Each entry below should be returned exactly as is, with the pictures removed.

:: Material for this task

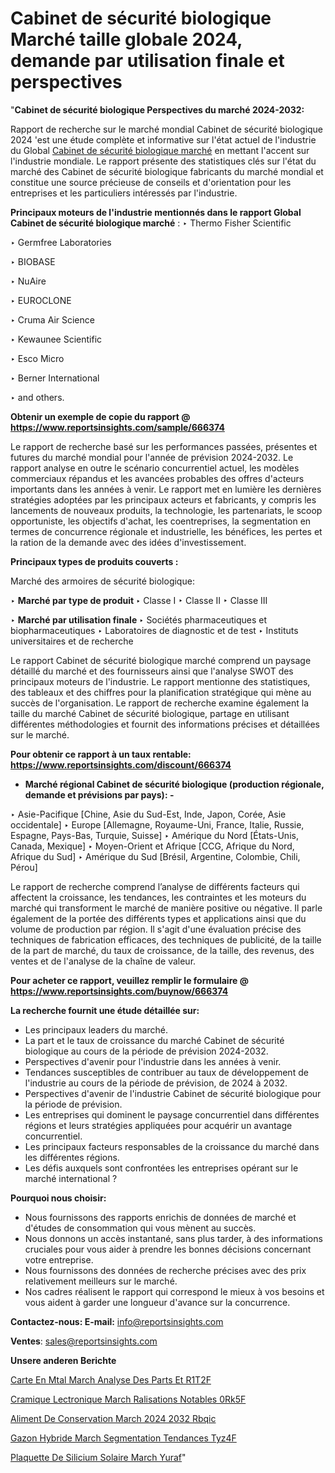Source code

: # Cabinet de sécurité biologique Marché taille globale 2024, demande par utilisation finale et perspectives

"<strong>Cabinet de sécurité biologique Perspectives du marché 2024-2032:</strong>

Rapport de recherche sur le marché mondial Cabinet de sécurité biologique 2024 'est une étude complète et informative sur l'état actuel de l'industrie du Global <a href=https://www.reportsinsights.com/sample/666374>Cabinet de sécurité biologique marché</a> en mettant l'accent sur l'industrie mondiale. Le rapport présente des statistiques clés sur l'état du marché des Cabinet de sécurité biologique fabricants du marché mondial et constitue une source précieuse de conseils et d'orientation pour les entreprises et les particuliers intéressés par l'industrie.

<strong>Principaux moteurs de l'industrie mentionnés dans le rapport Global Cabinet de sécurité biologique marché</strong> :
‣ Thermo Fisher Scientific

‣ Germfree Laboratories

‣ BIOBASE

‣ NuAire

‣ EUROCLONE

‣ Cruma Air Science

‣ Kewaunee Scientific

‣ Esco Micro

‣ Berner International

‣ and others.

<strong>Obtenir un exemple de copie du rapport @ <a href=https://www.reportsinsights.com/sample/666374>https://www.reportsinsights.com/sample/666374</a></strong>

Le rapport de recherche basé sur les performances passées, présentes et futures du marché mondial pour l'année de prévision 2024-2032. Le rapport analyse en outre le scénario concurrentiel actuel, les modèles commerciaux répandus et les avancées probables des offres d'acteurs importants dans les années à venir. Le rapport met en lumière les dernières stratégies adoptées par les principaux acteurs et fabricants, y compris les lancements de nouveaux produits, la technologie, les partenariats, le scoop opportuniste, les objectifs d'achat, les coentreprises, la segmentation en termes de concurrence régionale et industrielle, les bénéfices, les pertes et la ration de la demande avec des idées d'investissement.

<strong>Principaux types de produits couverts :</strong>

Marché des armoires de sécurité biologique:

‣  <strong> Marché par type de produit </strong>
‣ Classe I
‣ Classe II
‣ Classe III

‣  <strong> <strong> Marché par utilisation finale </strong> </strong>
‣ Sociétés pharmaceutiques et biopharmaceutiques
‣ Laboratoires de diagnostic et de test
‣ Instituts universitaires et de recherche

Le rapport Cabinet de sécurité biologique marché comprend un paysage détaillé du marché et des fournisseurs ainsi que l'analyse SWOT des principaux moteurs de l'industrie. Le rapport mentionne des statistiques, des tableaux et des chiffres pour la planification stratégique qui mène au succès de l'organisation. Le rapport de recherche examine également la taille du marché Cabinet de sécurité biologique, partage en utilisant différentes méthodologies et fournit des informations précises et détaillées sur le marché.

<strong>Pour obtenir ce rapport à un taux rentable: <a href=https://www.reportsinsights.com/discount/666374>https://www.reportsinsights.com/discount/666374</a></strong>
<ul>
  <li><strong>Marché régional Cabinet de sécurité biologique (production régionale, demande et prévisions par pays): -</strong></li>
</ul>
‣ Asie-Pacifique [Chine, Asie du Sud-Est, Inde, Japon, Corée, Asie occidentale]
‣ Europe [Allemagne, Royaume-Uni, France, Italie, Russie, Espagne, Pays-Bas, Turquie, Suisse]
‣ Amérique du Nord [États-Unis, Canada, Mexique]
‣ Moyen-Orient et Afrique [CCG, Afrique du Nord, Afrique du Sud]
‣ Amérique du Sud [Brésil, Argentine, Colombie, Chili, Pérou]

Le rapport de recherche comprend l’analyse de différents facteurs qui affectent la croissance, les tendances, les contraintes et les moteurs du marché qui transforment le marché de manière positive ou négative. Il parle également de la portée des différents types et applications ainsi que du volume de production par région. Il s'agit d'une évaluation précise des techniques de fabrication efficaces, des techniques de publicité, de la taille de la part de marché, du taux de croissance, de la taille, des revenus, des ventes et de l'analyse de la chaîne de valeur.

<strong>Pour acheter ce rapport, veuillez remplir le formulaire @   <a href=https://www.reportsinsights.com/buynow/666374>https://www.reportsinsights.com/buynow/666374</a></strong>

<strong>La recherche fournit une étude détaillée sur:</strong>
<ul>
  <li>Les principaux leaders du marché.</li>
  <li>La part et le taux de croissance du marché Cabinet de sécurité biologique au cours de la période de prévision 2024-2032.</li>
  <li>Perspectives d'avenir pour l'industrie dans les années à venir.</li>
  <li>Tendances susceptibles de contribuer au taux de développement de l'industrie au cours de la période de prévision, de 2024 à 2032.</li>
  <li>Perspectives d'avenir de l'industrie Cabinet de sécurité biologique pour la période de prévision.</li>
  <li>Les entreprises qui dominent le paysage concurrentiel dans différentes régions et leurs stratégies appliquées pour acquérir un avantage concurrentiel.</li>
  <li>Les principaux facteurs responsables de la croissance du marché dans les différentes régions.</li>
  <li>Les défis auxquels sont confrontées les entreprises opérant sur le marché international ?</li>
</ul>
<strong>Pourquoi nous choisir:</strong>
<ul>
  <li>Nous fournissons des rapports enrichis de données de marché et d'études de consommation qui vous mènent au succès.</li>
  <li>Nous donnons un accès instantané, sans plus tarder, à des informations cruciales pour vous aider à prendre les bonnes décisions concernant votre entreprise.</li>
  <li>Nous fournissons des données de recherche précises avec des prix relativement meilleurs sur le marché.</li>
  <li>Nos cadres réalisent le rapport qui correspond le mieux à vos besoins et vous aident à garder une longueur d'avance sur la concurrence.</li>
</ul>
<strong>Contactez-nous:
</strong><strong>E-mail:</strong> <a href=mailto:info@reportsinsights.com>info@reportsinsights.com</a>

<strong>Ventes</strong>: <a href=mailto:sales@reportsinsights.com>sales@reportsinsights.com</a>

<strong>Unsere anderen Berichte</strong>

<a href=https://www.linkedin.com/pulse/carte-en-m%C3%A9tal-march%C3%A9-analyse-des-parts-et-r1t2f/>Carte En Mtal March Analyse Des Parts Et R1T2F</a>

<a href=https://www.linkedin.com/pulse/c%C3%A9ramique-%C3%A9lectronique-march%C3%A9-r%C3%A9alisations-notables-0rk5f/>Cramique Lectronique March Ralisations Notables 0Rk5F</a>

<a href=https://www.linkedin.com/pulse/aliment-de-conservation-march%C3%A9-2024-2032-rbqic/>Aliment De Conservation March 2024 2032 Rbqic</a>

<a href=https://www.linkedin.com/pulse/gazon-hybride-march%C3%A9-segmentation-tendances-tyz4f/>Gazon Hybride March Segmentation Tendances Tyz4F</a>

<a href=https://www.linkedin.com/pulse/plaquette-de-silicium-solaire-march%C3%A9--yuraf/>Plaquette De Silicium Solaire March  Yuraf</a>"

::::

• _Task response_:
Source code

: # Cabinet de sécurité biologique Marché taille globale 2024, demande par utilisation finale et perspectives

"<strong>Cabinet de sécurité biologique Perspectives du marché 2024-2032:</strong>

Rapport de recherche sur le marché mondial Cabinet de sécurité biologique 2024 'est une étude complète et informative sur l'état actuel de l'industrie du Global <a href=https://www.reportsinsights.com/sample/666374>Cabinet de sécurité biologique marché</a> en mettant l'accent sur l'industrie mondiale. Le rapport présente des statistiques clés sur l'état du marché des Cabinet de sécurité biologique fabricants du marché mondial et constitue une source précieuse de conseils et d'orientation pour les entreprises et les particuliers intéressés par l'industrie.

<strong>Principaux moteurs de l'industrie mentionnés dans le rapport Global Cabinet de sécurité biologique marché</strong> :
‣ Thermo Fisher Scientific

‣ Germfree Laboratories

‣ BIOBASE

‣ NuAire

‣ EUROCLONE

‣ Cruma Air Science

‣ Kewaunee Scientific

‣ Esco Micro

‣ Berner International

‣ and others.

<strong>Obtenir un exemple de copie du rapport @ <a href=https://www.reportsinsights.com/sample/666374>https://www.reportsinsights.com/sample/666374</a></strong>

Le rapport de recherche basé sur les performances passées, présentes et futures du marché mondial pour l'année de prévision 2024-2032. Le rapport analyse en outre le scénario concurrentiel actuel, les modèles commerciaux répandus et les avancées probables des offres d'acteurs importants dans les années à venir. Le rapport met en lumière les dernières stratégies adoptées par les principaux acteurs et fabricants, y compris les lancements de nouveaux produits, la technologie, les partenariats, le scoop opportuniste, les objectifs d'achat, les coentreprises, la segmentation en termes de concurrence régionale et industrielle, les bénéfices, les pertes et la ration de la demande avec des idées d'investissement.

<strong>Principaux types de produits couverts :</strong>

Marché des armoires de sécurité biologique:

‣  <strong> Marché par type de produit </strong>
‣ Classe I
‣ Classe II
‣ Classe III

‣  <strong> <strong> Marché par utilisation finale </strong> </strong>
‣ Sociétés pharmaceutiques et biopharmaceutiques
‣ Laboratoires de diagnostic et de test
‣ Instituts universitaires et de recherche

Le rapport Cabinet de sécurité biologique marché comprend un paysage détaillé du marché et des fournisseurs ainsi que l'analyse SWOT des principaux moteurs de l'industrie. Le rapport mentionne des statistiques, des tableaux et des chiffres pour la planification stratégique qui mène au succès de l'organisation. Le rapport de recherche examine également la taille du marché Cabinet de sécurité biologique, partage en utilisant différentes méthodologies et fournit des informations précises et détaillées sur le marché.

<strong>Pour obtenir ce rapport à un taux rentable: <a href=https://www.reportsinsights.com/discount/666374>https://www.reportsinsights.com/discount/666374</a></strong>
<ul>
  <li><strong>Marché régional Cabinet de sécurité biologique (production régionale, demande et prévisions par pays): -</strong></li>
</ul>
‣ Asie-Pacifique [Chine, Asie du Sud-Est, Inde, Japon, Corée, Asie occidentale]
‣ Europe [Allemagne, Royaume-Uni, France, Italie, Russie, Espagne, Pays-Bas, Turquie, Suisse]
‣ Amérique du Nord [États-Unis, Canada, Mexique]
‣ Moyen-Orient et Afrique [CCG, Afrique du Nord, Afrique du Sud]
‣ Amérique du Sud [Brésil, Argentine, Colombie, Chili, Pérou]

Le rapport de recherche comprend l’analyse de différents facteurs qui affectent la croissance, les tendances, les contraintes et les moteurs du marché qui transforment le marché de manière positive ou négative. Il parle également de la portée des différents types et applications ainsi que du volume de production par région. Il s'agit d'une évaluation précise des techniques de fabrication efficaces, des techniques de publicité, de la taille de la part de marché, du taux de croissance, de la taille, des revenus, des ventes et de l'analyse de la chaîne de valeur.

<strong>Pour acheter ce rapport, veuillez remplir le formulaire @   <a href=https://www.reportsinsights.com/buynow/666374>https://www.reportsinsights.com/buynow/666374</a></strong>

<strong>La recherche fournit une étude détaillée sur:</strong>
<ul>
  <li>Les principaux leaders du marché.</li>
  <li>La part et le taux de croissance du marché Cabinet de sécurité biologique au cours de la période de prévision 2024-2032.</li>
  <li>Perspectives d'avenir pour l'industrie dans les années à venir.</li>
  <li>Tendances susceptibles de contribuer au taux de développement de l'industrie au cours de la période de prévision, de 2024 à 2032.</li>
  <li>Perspectives d'avenir de l'industrie Cabinet de sécurité biologique pour la période de prévision.</li>
  <li>Les entreprises qui dominent le paysage concurrentiel dans différentes régions et leurs stratégies appliquées pour acquérir un avantage concurrentiel.</li>
  <li>Les principaux facteurs responsables de la croissance du marché dans les différentes régions.</li>
  <li>Les défis auxquels sont confrontées les entreprises opérant sur le marché international ?</li>
</ul>
<strong>Pourquoi nous choisir:</strong>
<ul>
  <li>Nous fournissons des rapports enrichis de données de marché et d'études de consommation qui vous mènent au succès.</li>
  <li>Nous donnons un accès instantané, sans plus tarder, à des informations cruciales pour vous aider à prendre les bonnes décisions concernant votre entreprise.</li>
  <li>Nous fournissons des données de recherche précises avec des prix relativement meilleurs sur le marché.</li>
  <li>Nos cadres réalisent le rapport qui correspond le mieux à vos besoins et vous aident à garder une longueur d'avance sur la concurrence.</li>
</ul>
<strong>Contactez-nous:
</strong><strong>E-mail:</strong> <a href=mailto:info@reportsinsights.com>info@reportsinsights.com</a>

<strong>Ventes</strong>: <a href=mailto:sales@reportsinsights.com>sales@reportsinsights.com</a>

<strong>Unsere anderen Berichte</strong>

<a href=https://www.linkedin.com/pulse/carte-en-m%C3%A9tal-march%C3%A9-analyse-des-parts-et-r1t2f/>Carte En Mtal March Analyse Des Parts Et R1T2F</a>

<a href=https://www.linkedin.com/pulse/c%C3%A9ramique-%C3%A9lectronique-march%C3%A9-r%C3%A9alisations-notables-0rk5f/>Cramique Lectronique March Ralisations Notables 0Rk5F</a>

<a href=https://www.linkedin.com/pulse/aliment-de-conservation-march%C3%A9-2024-2032-rbqic/>Aliment De Conservation March 2024 2032 Rbqic</a>

<a href=https://www.linkedin.com/pulse/gazon-hybride-march%C3%A9-segmentation-tendances-tyz4f/>Gazon Hybride March Segmentation Tendances Tyz4F</a>

<a href=https://www.linkedin.com/pulse/plaquette-de-silicium-solaire-march%C3%A9--yuraf/>Plaquette De Silicium Solaire March  Yuraf</a>"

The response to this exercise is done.